== Segment start ==
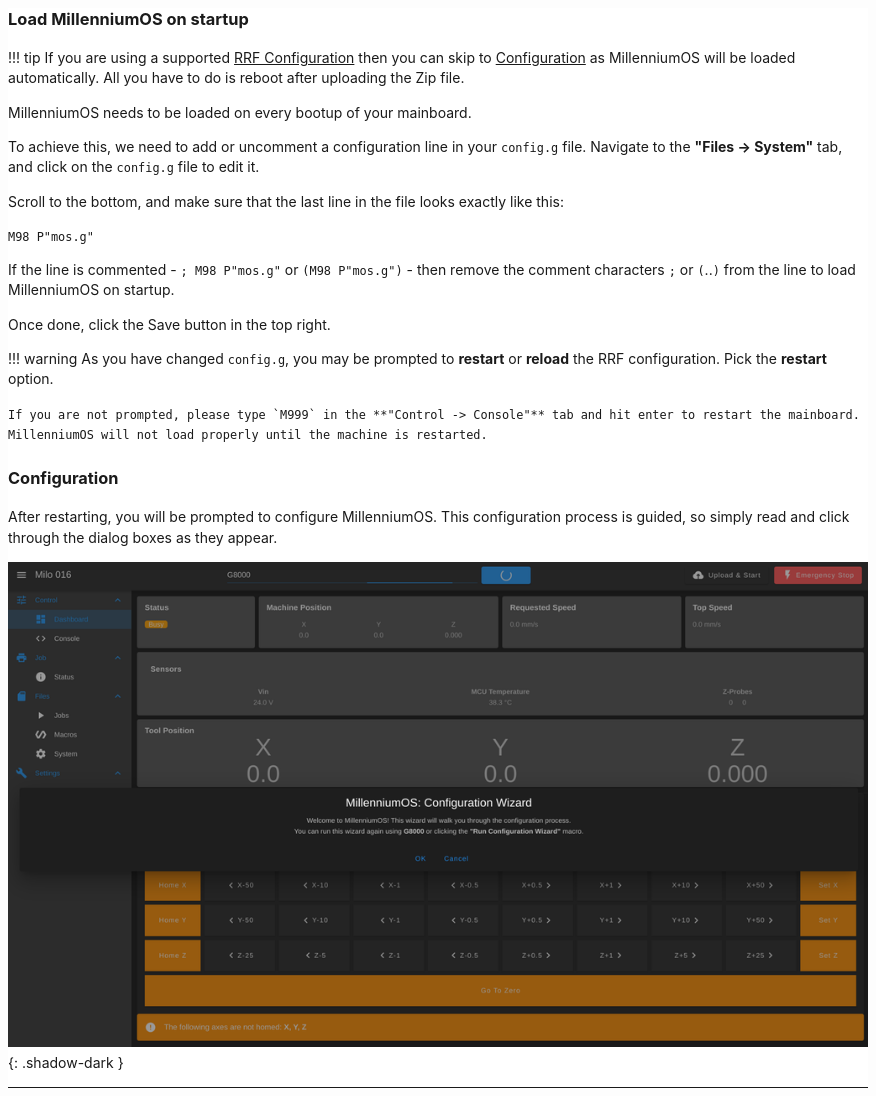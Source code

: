 
### Load MillenniumOS on startup

!!! tip
    If you are using a supported [RRF Configuration](#rrf-installation) then you can skip to [Configuration](#configuration) as MillenniumOS will be loaded automatically. All you have to do is reboot after uploading the Zip file.

MillenniumOS needs to be loaded on every bootup of your mainboard.

To achieve this, we need to add or uncomment a configuration line in your `config.g` file. Navigate to the **"Files -> System"** tab, and click on the `config.g` file to edit it.

Scroll to the bottom, and make sure that the last line in the file looks exactly like this:

```gcode
M98 P"mos.g"
```

If the line is commented - `; M98 P"mos.g"` or `(M98 P"mos.g")` - then remove the comment characters `;` or `(`..`)` from the line to load MillenniumOS on startup.

Once done, click the Save button in the top right.

!!! warning
    As you have changed `config.g`, you may be prompted to **restart** or **reload** the RRF configuration. Pick the **restart** option.

    If you are not prompted, please type `M999` in the **"Control -> Console"** tab and hit enter to restart the mainboard.
    MillenniumOS will not load properly until the machine is restarted.

### Configuration

After restarting, you will be prompted to configure MillenniumOS. This configuration process is guided, so simply read and click through the dialog boxes as they appear.

![Start of MillenniumOS Configuration Wizard](./img/mos_install_step_4.png){: .shadow-dark }

---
== Segment end ==
_Task prompt:_
Copy, exactly and with nothing added, the lines from the one containing "As you have" through the end of the records.

_Result of this task:_
    As you have changed `config.g`, you may be prompted to **restart** or **reload** the RRF configuration. Pick the **restart** option.

    If you are not prompted, please type `M999` in the **"Control -> Console"** tab and hit enter to restart the mainboard.
    MillenniumOS will not load properly until the machine is restarted.

### Configuration

After restarting, you will be prompted to configure MillenniumOS. This configuration process is guided, so simply read and click through the dialog boxes as they appear.

![Start of MillenniumOS Configuration Wizard](./img/mos_install_step_4.png){: .shadow-dark }

---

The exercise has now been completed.